Training Infrastructure

Component Details
Cloud Provider RunPod Secure Cloud
GPU NVIDIA A100 80GB
CUDA Memory PYTORCH_CUDA_ALLOC_CONF=expandable_segments:True
Attention flash_attention_2 (training only)
CPT Cost ~$5.37
SFT Cost ~$3.94
Merge Cost ~$0.50
Total Cost ~$9.81
Total Training Time ~5.2 hours

Performance Inference Test Results Zero artifacts detected across all seven automated test prompts following training.

Qualitative performance by domain:

Domain Performance
Lateral movement artifact identification Very Strong
Incident response guidance Strong
NIST CSF five functions Strong
General cybersecurity concepts Strong
ATT&CK tactic and technique concepts Strong
Vulnerability and exploit explanation Strong
CVE vulnerability class explanation Moderate
Specific ATT&CK technique ID recall Limited
Specific CVE ID and version recall Limited

Training Progression -

This model represents the final iteration of an iterative fine-tuning pipeline conducted across five different Qwen model sizes (1.5B, 3B, 1.7B, 4B, and 8B) with progressively cleaner datasets and refined training configurations:

Run Model Size Dataset Combination SFT Loss Token Accuracy Artifacts
1 1.5B Primus-FineWeb — noisy web scraped 1.089 75.3% High
2 1.5B Cleaned curated datasets 0.989 78.4% Moderate
3 3B CVEfixes + DetectVul + CIRCL 0.843 80.9% Low
4 3B Primus-Seed curated 0.914 78.5% Low
5 1.7B AttackQA + NIST + Primus-Seed local 0.919 78.2% Low
6 4B AttackQA + NIST + Primus-Seed local 0.914 78.5% Low
7 8B AttackQA + NIST + Primus-Seed + Fenrir + CVE Records 0.679 81.1% None

Key finding: Data quality had more of an impact on final performance than any one model size throughout the whole of the pipeline. Moving away from noisy web-scraped datasets to curated structured data-sources produced larger quality improvements than increasing model parameters alone.
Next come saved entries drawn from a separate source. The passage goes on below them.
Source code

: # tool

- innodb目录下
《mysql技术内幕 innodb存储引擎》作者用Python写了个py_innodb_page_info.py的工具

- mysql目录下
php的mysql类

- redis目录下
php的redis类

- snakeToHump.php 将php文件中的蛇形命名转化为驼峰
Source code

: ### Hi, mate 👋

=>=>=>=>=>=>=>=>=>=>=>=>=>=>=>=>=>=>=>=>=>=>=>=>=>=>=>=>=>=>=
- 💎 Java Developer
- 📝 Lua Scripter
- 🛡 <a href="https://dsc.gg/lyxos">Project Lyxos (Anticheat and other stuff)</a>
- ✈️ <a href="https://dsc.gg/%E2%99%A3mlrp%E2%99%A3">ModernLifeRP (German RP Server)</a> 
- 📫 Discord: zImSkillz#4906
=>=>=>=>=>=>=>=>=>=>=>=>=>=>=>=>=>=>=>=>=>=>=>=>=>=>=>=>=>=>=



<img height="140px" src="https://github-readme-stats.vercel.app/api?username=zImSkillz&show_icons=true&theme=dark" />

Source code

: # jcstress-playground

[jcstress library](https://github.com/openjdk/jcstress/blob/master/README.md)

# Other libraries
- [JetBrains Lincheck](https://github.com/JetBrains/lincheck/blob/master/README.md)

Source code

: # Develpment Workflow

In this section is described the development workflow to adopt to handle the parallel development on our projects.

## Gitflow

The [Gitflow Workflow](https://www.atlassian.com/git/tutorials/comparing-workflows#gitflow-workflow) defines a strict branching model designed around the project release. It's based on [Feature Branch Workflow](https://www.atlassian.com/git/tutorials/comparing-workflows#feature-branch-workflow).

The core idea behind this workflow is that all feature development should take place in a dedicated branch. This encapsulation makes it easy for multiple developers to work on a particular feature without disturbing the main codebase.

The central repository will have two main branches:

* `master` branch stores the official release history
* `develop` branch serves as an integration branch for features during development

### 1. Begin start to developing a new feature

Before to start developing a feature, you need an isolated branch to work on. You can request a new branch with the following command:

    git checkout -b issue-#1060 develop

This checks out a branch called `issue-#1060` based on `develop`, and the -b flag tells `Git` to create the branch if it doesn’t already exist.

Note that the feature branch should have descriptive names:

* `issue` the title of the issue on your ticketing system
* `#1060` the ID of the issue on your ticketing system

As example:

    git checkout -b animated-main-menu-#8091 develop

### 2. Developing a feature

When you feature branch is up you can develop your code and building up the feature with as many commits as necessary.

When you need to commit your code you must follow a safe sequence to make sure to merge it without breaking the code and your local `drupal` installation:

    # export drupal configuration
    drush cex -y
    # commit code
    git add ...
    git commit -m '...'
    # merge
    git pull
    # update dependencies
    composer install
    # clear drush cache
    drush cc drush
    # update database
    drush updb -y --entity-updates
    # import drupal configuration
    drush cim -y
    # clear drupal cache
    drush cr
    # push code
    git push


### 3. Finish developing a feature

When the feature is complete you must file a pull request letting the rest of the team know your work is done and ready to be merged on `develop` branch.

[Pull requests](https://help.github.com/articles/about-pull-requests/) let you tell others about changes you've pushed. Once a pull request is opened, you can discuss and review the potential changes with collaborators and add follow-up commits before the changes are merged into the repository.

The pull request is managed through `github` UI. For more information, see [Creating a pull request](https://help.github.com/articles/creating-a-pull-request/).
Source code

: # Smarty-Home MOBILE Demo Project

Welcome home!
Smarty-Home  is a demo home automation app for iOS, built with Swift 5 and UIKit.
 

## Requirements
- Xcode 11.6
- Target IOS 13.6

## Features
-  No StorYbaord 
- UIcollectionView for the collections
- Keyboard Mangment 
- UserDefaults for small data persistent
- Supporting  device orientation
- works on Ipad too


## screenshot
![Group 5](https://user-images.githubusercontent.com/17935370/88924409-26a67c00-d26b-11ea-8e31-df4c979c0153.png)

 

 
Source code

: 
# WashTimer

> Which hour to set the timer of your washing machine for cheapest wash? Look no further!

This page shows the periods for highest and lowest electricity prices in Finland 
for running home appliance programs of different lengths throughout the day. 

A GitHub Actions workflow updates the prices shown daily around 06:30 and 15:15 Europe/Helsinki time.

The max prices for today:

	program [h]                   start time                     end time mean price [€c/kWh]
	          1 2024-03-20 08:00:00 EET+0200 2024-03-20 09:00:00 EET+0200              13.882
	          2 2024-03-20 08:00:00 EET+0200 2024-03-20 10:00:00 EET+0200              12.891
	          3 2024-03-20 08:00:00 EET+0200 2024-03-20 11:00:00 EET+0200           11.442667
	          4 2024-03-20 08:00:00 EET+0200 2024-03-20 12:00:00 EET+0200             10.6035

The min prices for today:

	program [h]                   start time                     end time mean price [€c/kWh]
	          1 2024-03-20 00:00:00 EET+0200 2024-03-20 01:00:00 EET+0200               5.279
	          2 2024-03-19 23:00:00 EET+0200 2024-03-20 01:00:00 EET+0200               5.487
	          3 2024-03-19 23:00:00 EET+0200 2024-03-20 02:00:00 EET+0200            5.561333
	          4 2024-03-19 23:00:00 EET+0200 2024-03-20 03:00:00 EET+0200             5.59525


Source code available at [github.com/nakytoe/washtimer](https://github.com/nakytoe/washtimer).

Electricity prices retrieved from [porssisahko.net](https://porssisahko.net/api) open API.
This finding was consistent over the multiple training cycles for each model, along with thorough data cleaning procedures.

Usage Requirements

pip install transformers torch accelerate

Inference

import torch
import re
from transformers import AutoTokenizer, AutoModelForCausalLM, GenerationConfig

model_path = "fiji55/qwen3-8b-cyber-knowledge"

tokenizer = AutoTokenizer.from_pretrained(model_path)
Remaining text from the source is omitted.